I have criss-crossed the country on my over 20 plus trips by motorcycle, bicycle, car, helicopter, plane, skis, and my own two feet. I have experienced Afghanistan through its landscape and its people that shared their stories, their homes, their food, and their dreams with me. My initial projects were in women’s prisons, a women’s heroin rehab center, girls’ and boy’s education in remote mountain villages, and the deaf community in Kabul.
My passion was with the youth culture that I was exposed to on my very first visit in 2008. I worked with a group of Afghan photographers to create a pop-up traveling street art installation Streets of Afghanistan in 2012, and I worked with creatives in Kabul to support the first graffiti workshop for Afghan artists.

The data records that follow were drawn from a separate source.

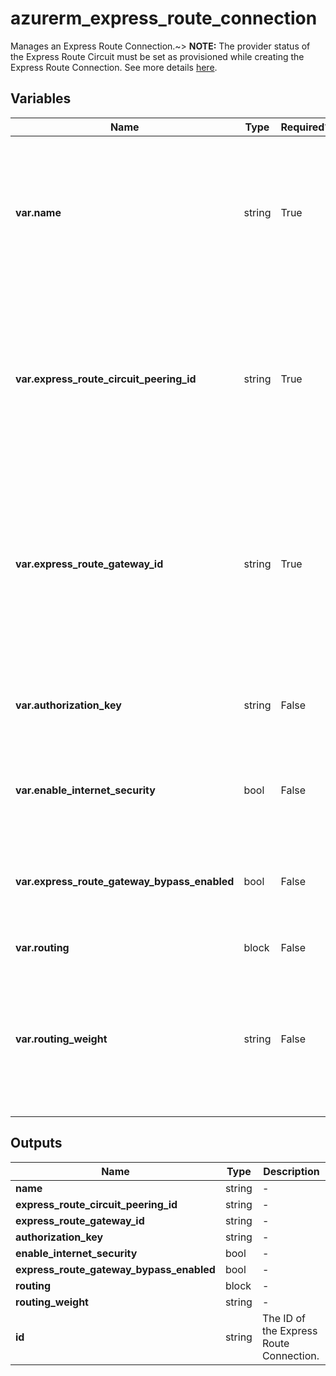# azurerm_express_route_connection

Manages an Express Route Connection.~> **NOTE:** The provider status of the Express Route Circuit must be set as provisioned while creating the Express Route Connection. See more details [here](https://docs.microsoft.com/azure/expressroute/expressroute-howto-circuit-portal-resource-manager#send-the-service-key-to-your-connectivity-provider-for-provisioning).

## Variables

| Name | Type | Required? |  Default  |  Description |
| ---- | ---- | --------- |  ----------- | ----------- |
| **var.name** | string | True | -  |  The name which should be used for this Express Route Connection. Changing this forces a new resource to be created. | 
| **var.express_route_circuit_peering_id** | string | True | -  |  The ID of the Express Route Circuit Peering that this Express Route Connection connects with. Changing this forces a new resource to be created. | 
| **var.express_route_gateway_id** | string | True | -  |  The ID of the Express Route Gateway that this Express Route Connection connects with. Changing this forces a new resource to be created. | 
| **var.authorization_key** | string | False | -  |  The authorization key to establish the Express Route Connection. | 
| **var.enable_internet_security** | bool | False | -  |  Is Internet security enabled for this Express Route Connection? | 
| **var.express_route_gateway_bypass_enabled** | bool | False | `False`  |  Specified whether Fast Path is enabled for Virtual Wan Firewall Hub. Defaults to `false`. | 
| **var.routing** | block | False | -  |  A `routing` block. | 
| **var.routing_weight** | string | False | `0`  |  The routing weight associated to the Express Route Connection. Possible value is between `0` and `32000`. Defaults to `0`. | 



## Outputs

| Name | Type | Description |
| ---- | ---- | --------- | 
| **name** | string  | - | 
| **express_route_circuit_peering_id** | string  | - | 
| **express_route_gateway_id** | string  | - | 
| **authorization_key** | string  | - | 
| **enable_internet_security** | bool  | - | 
| **express_route_gateway_bypass_enabled** | bool  | - | 
| **routing** | block  | - | 
| **routing_weight** | string  | - | 
| **id** | string  | The ID of the Express Route Connection. |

In 2009 I became the first person to mountain bike in Afghanistan and soon my work focused around women’s cycling. I began to train and coach the first generation of women to cycle in 2013. I produced a film, Afghan Cycles that documented the National Cycling Team and the first women-founded, women-led cycling team in the central province of Bamiyan over the period of 5 years. Over the eight years that followed, a thriving cycling scene developed across multiple provinces and multiple disciplines. I have spoken at the UN’s Human Rights Council and global conferences around the world about how the bike is a vehicle for human rights and a tool for achieving several of the SDG’s.
August 15, 2021 that all changed when Kabul fell to the Taliban. I began working to evacuate the Afghan cyclists and their family members and continue to do so over one year later. Today cycling is banned, as are all sports for women in Afghanistan, along with education, most jobs outside the home, and traveling without an escort. In just a few short months Afghanistan became the most repressive country for women and girls in the world. The only country to ban sports and secondary education.
My initial pull to Afghanistan was focused on women’s rights and youth culture. But it was buttressed by the desire to understand the truth of what was happening in a country that my own had been ‘at war with’ for forty years through no fault of their own. I wanted to cut through the propaganda of the US media and meet Afghans, see Afghanistan, and find alternatives to support outside of traditional, largely ineffective international aid. I am still fighting that fight. Most recently with the help of lawyers at Hogan Lovells to sumit evidence with Afghan women athletes to the UK Parliament’s gender apartheid inquiry.